Presumably they mean the fundamental failure mode of LLMs that if you fill their context with stuff that stretches the bounds of their "safety training", suddenly deciding that "no, this goes too far" becomes a very low-probability prediction compared to just carrying on with it.

Models have a "context window" of tokens they will effectively process before they start doing things that go against the system prompt. In theory, some models go up to 1M tokens but I've heard it typically goes south around 250k, even for those models. It's not a difficult attack to execute: keep a conversation going in the web UI until it doesn't complain that you're asking for dangerous things. Maybe OP's specific results require more finesse (I doubt it), but the most basic attack is to just keep adding to the conversation context.

  • that 1M context thing, I wonder if it's just some abstraction thing where it compresses/sums up parts of the context so it fits into a smaller context window?

    • You don’t normally compress the system prompts, though I guess maybe it treats its own summary with more authority. This article [0] talks about the problem very well.

      Though I feel it’s most likely because models tend to degrade on large context (which can be seen experimentally). My guess is that they aren’t RLed on large context as much, but that’s just a guess.

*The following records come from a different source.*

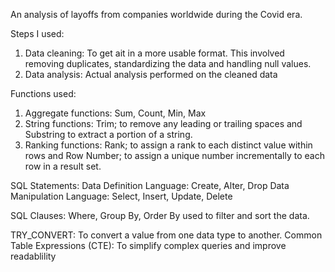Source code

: An analysis of layoffs from companies worldwide during the Covid era.

Steps I used:
1. Data cleaning: To get ait in a more usable format. This involved removing duplicates, standardizing the data
and handling null values.
2. Data analysis: Actual analysis performed on the cleaned data

Functions used:
1. Aggregate functions: Sum, Count, Min, Max
2. String functions: Trim; to remove any leading or trailing spaces and Substring to extract a portion of a string.
3. Ranking functions: Rank; to assign  a rank to each distinct value within rows and Row Number; to assign a unique
number incrementally to each row in a result set.

SQL Statements:
Data Definition Language: Create, Alter, Drop
Data Manipulation Language: Select, Insert, Update, Delete

SQL Clauses: Where, Group By, Order By used to filter and sort the data.

TRY_CONVERT: To convert a value from one data type to another.
Common Table Expressions (CTE): To simplify complex queries and improve readablility
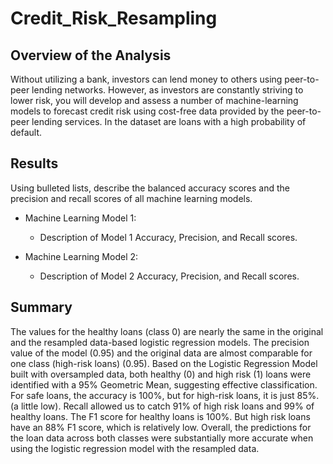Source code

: # Credit_Risk_Resampling

## Overview of the Analysis

Without utilizing a bank, investors can lend money to others using peer-to-peer lending networks. However, as investors are constantly striving to lower risk, you will develop and assess a number of machine-learning models to forecast credit risk using cost-free data provided by the peer-to-peer lending services. In the dataset are loans with a high probability of default.

## Results

Using bulleted lists, describe the balanced accuracy scores and the precision and recall scores of all machine learning models.

* Machine Learning Model 1:
  * Description of Model 1 Accuracy, Precision, and Recall scores.



* Machine Learning Model 2:
  * Description of Model 2 Accuracy, Precision, and Recall scores.

## Summary

The values for the healthy loans (class 0) are nearly the same in the original and the resampled data-based logistic regression models. The precision value of the model (0.95) and the original data are almost comparable for one class (high-risk loans) (0.95). Based on the Logistic Regression Model built with oversampled data, both healthy (0) and high risk (1) loans were identified with a 95% Geometric Mean, suggesting effective classification. For safe loans, the accuracy is 100%, but for high-risk loans, it is just 85%. (a little low). Recall allowed us to catch 91% of high risk loans and 99% of healthy loans.  The F1 score for healthy loans is 100%. But high risk loans have an 88% F1 score, which is relatively low.  Overall, the predictions for the loan data across both classes were substantially more accurate when using the logistic regression model with the resampled data.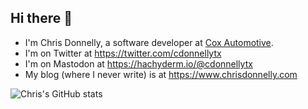 ## Hi there 👋

- I'm Chris Donnelly, a software developer at [Cox Automotive](https://github.com/Cox-Automotive/).
- I'm on Twitter at https://twitter.com/cdonnellytx
- I'm on Mastodon at <a rel="nofollow me" href="https://hachyderm.io/@cdonnellytx">https://hachyderm.io/@cdonnellytx</a>
- My blog (where I never write) is at https://www.chrisdonnelly.com

<picture>
<source 
  srcset="https://github-readme-stats.vercel.app/api?username=cdonnellytx&show_icons=true&theme=dark"
  media="(prefers-color-scheme: dark)"
/>
<source
  srcset="https://github-readme-stats.vercel.app/api?username=cdonnellytx&show_icons=true"
  media="(prefers-color-scheme: light), (prefers-color-scheme: no-preference)"
/>
<img alt="Chris's GitHub stats" src="https://github-readme-stats.vercel.app/api?username=cdonnellytx&show_icons=true" />
</picture>
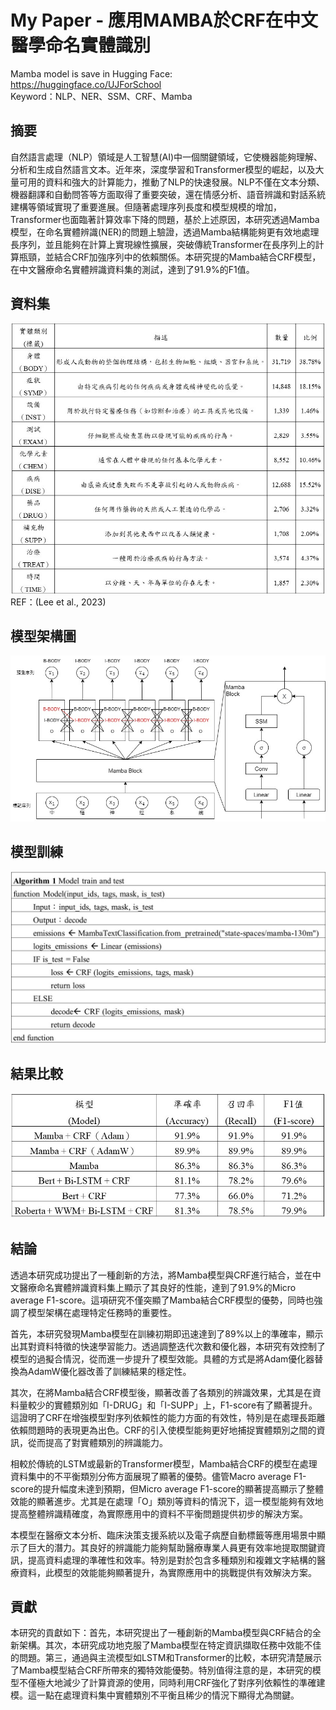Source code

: # My Paper - 應用MAMBA於CRF在中文醫學命名實體識別

Mamba model is save in Hugging Face: https://huggingface.co/UJForSchool \
Keyword：NLP、NER、SSM、CRF、Mamba

## 摘要
自然語言處理（NLP）領域是人工智慧(AI)中一個關鍵領域，它使機器能夠理解、分析和生成自然語言文本。近年來，深度學習和Transformer模型的崛起，以及大量可用的資料和強大的計算能力，推動了NLP的快速發展。NLP不僅在文本分類、機器翻譯和自動問答等方面取得了重要突破，還在情感分析、語音辨識和對話系統建構等領域實現了重要進展。但隨著處理序列長度和模型規模的增加，Transformer也面臨著計算效率下降的問題，基於上述原因，本研究透過Mamba模型，在命名實體辨識(NER)的問題上驗證，透過Mamba結構能夠更有效地處理長序列，並且能夠在計算上實現線性擴展，突破傳統Transformer在長序列上的計算瓶頸，並結合CRF加強序列中的依賴關係。本研究提的Mamba結合CRF模型，在中文醫療命名實體辨識資料集的測試，達到了91.9%的F1值。

## 資料集
![image](https://github.com/arcaea/My-Paper/blob/main/Pic/%E4%B8%AD%E6%96%87%E9%86%AB%E7%99%82%E5%91%BD%E5%90%8D%E5%AF%A6%E9%AB%94%E8%BE%A8%E8%AD%98%E8%B3%87%E6%96%99%E9%9B%86%E5%91%BD%E5%90%8D%E5%AF%A6%E9%AB%94%E9%A1%9E%E5%88%A5%E7%9A%84%E6%8F%8F%E8%BF%B0%E3%80%81%E6%95%B8%E9%87%8F%E4%BB%A5%E5%8F%8A%E6%AF%94%E4%BE%8B.jpg) \
REF：(Lee et al., 2023)

## 模型架構圖
![image](https://github.com/arcaea/My-Paper/blob/main/Pic/%E6%A8%A1%E5%9E%8B%E6%9E%B6%E6%A7%8B%E5%9C%96.jpg)

## 模型訓練
![image](https://github.com/arcaea/My-Paper/blob/main/Pic/Algorithm%201%20.jpg)

## 結果比較
![image](https://github.com/arcaea/My-Paper/blob/main/Pic/%E6%A8%A1%E5%9E%8B%E5%9C%A8%E4%B8%AD%E6%96%87%E9%86%AB%E7%99%82%E5%91%BD%E5%90%8D%E5%AF%A6%E9%AB%94%E8%BE%A8%E8%AD%98%E8%B3%87%E6%96%99%E9%9B%86%E7%9A%84%E6%AF%94%E8%BC%83.jpg)

## 結論
透過本研究成功提出了一種創新的方法，將Mamba模型與CRF進行結合，並在中文醫療命名實體辨識資料集上顯示了其良好的性能，達到了91.9%的Micro average F1-score。這項研究不僅突顯了Mamba結合CRF模型的優勢，同時也強調了模型架構在處理特定任務時的重要性。

首先，本研究發現Mamba模型在訓練初期即迅速達到了89%以上的準確率，顯示出其對資料特徵的快速學習能力。透過調整迭代次數和優化器，本研究有效控制了模型的過擬合情況，從而進一步提升了模型效能。具體的方式是將Adam優化器替換為AdamW優化器改善了訓練結果的穩定性。

其次，在將Mamba結合CRF模型後，顯著改善了各類別的辨識效果，尤其是在資料量較少的實體類別如「I-DRUG」和「I-SUPP」上，F1-score有了顯著提升。這證明了CRF在增強模型對序列依賴性的能力方面的有效性，特別是在處理長距離依賴問題時的表現更為出色。CRF的引入使模型能夠更好地捕捉實體類別之間的資訊，從而提高了對實體類別的辨識能力。

相較於傳統的LSTM或最新的Transformer模型，Mamba結合CRF的模型在處理資料集中的不平衡類別分佈方面展現了顯著的優勢。儘管Macro average F1-score的提升幅度未達到預期，但Micro average F1-score的顯著提高顯示了整體效能的顯著進步。尤其是在處理「O」類別等資料的情況下，這一模型能夠有效地提高整體辨識精確度，為實際應用中的資料不平衡問題提供初步的解決方案。

本模型在醫療文本分析、臨床決策支援系統以及電子病歷自動標籤等應用場景中顯示了巨大的潛力。其良好的辨識能力能夠幫助醫療專業人員更有效率地提取關鍵資訊，提高資料處理的準確性和效率。特別是對於包含多種類別和複雜文字結構的醫療資料，此模型的效能能夠顯著提升，為實際應用中的挑戰提供有效解決方案。

## 貢獻
本研究的貢獻如下：首先，本研究提出了一種創新的Mamba模型與CRF結合的全新架構。其次，本研究成功地克服了Mamba模型在特定資訊擷取任務中效能不佳的問題。第三，通過與主流模型如LSTM和Transformer的比較，本研究清楚展示了Mamba模型結合CRF所帶來的獨特效能優勢。特別值得注意的是，本研究的模型不僅極大地減少了計算資源的使用，同時利用CRF強化了對序列依賴性的準確建模。這一點在處理資料集中實體類別不平衡且稀少的情況下顯得尤為關鍵。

      [0]: https://openai.com/index/instruction-hierarchy-challenge/

as the context fills up, the model will generate based on that context, incl. whatever illegal stuff you've said, i.e. it'll mimic that, instead of whatever safety prompt they have at the top

they could make it more "safe" but it'd be much more invasive and would likely have to scan much more tokens also, and it'd cause false positives (probably the biggest reason it's not implemented)

I don't really know how these models really work, but I had a theory that just as the models have limited attention so do the safety layers. I simply populated enough context with 'malicious' text without making the model trip that "wasted" the internal attention budget on tokens early in the prompt completely ignoring all the tokens that were generated after the fact.